EXERCISE INSTRUCTIONS:
Restate the full listing word for word; images stay out of it.

══ DATA IN THIS EXERCISE ══

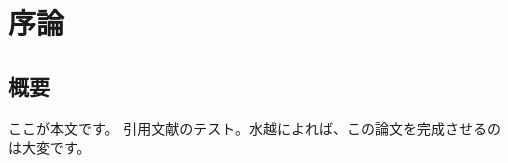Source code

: \chapter{序論}\label{introduction}

\section{概要}
ここが本文です。
引用文献のテスト。水越\cite{mzks}によれば、この論文を完成させるのは大変です。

═══

FINAL ANSWER:
Source code

: \chapter{序論}\label{introduction}

\section{概要}
ここが本文です。
引用文献のテスト。水越\cite{mzks}によれば、この論文を完成させるのは大変です。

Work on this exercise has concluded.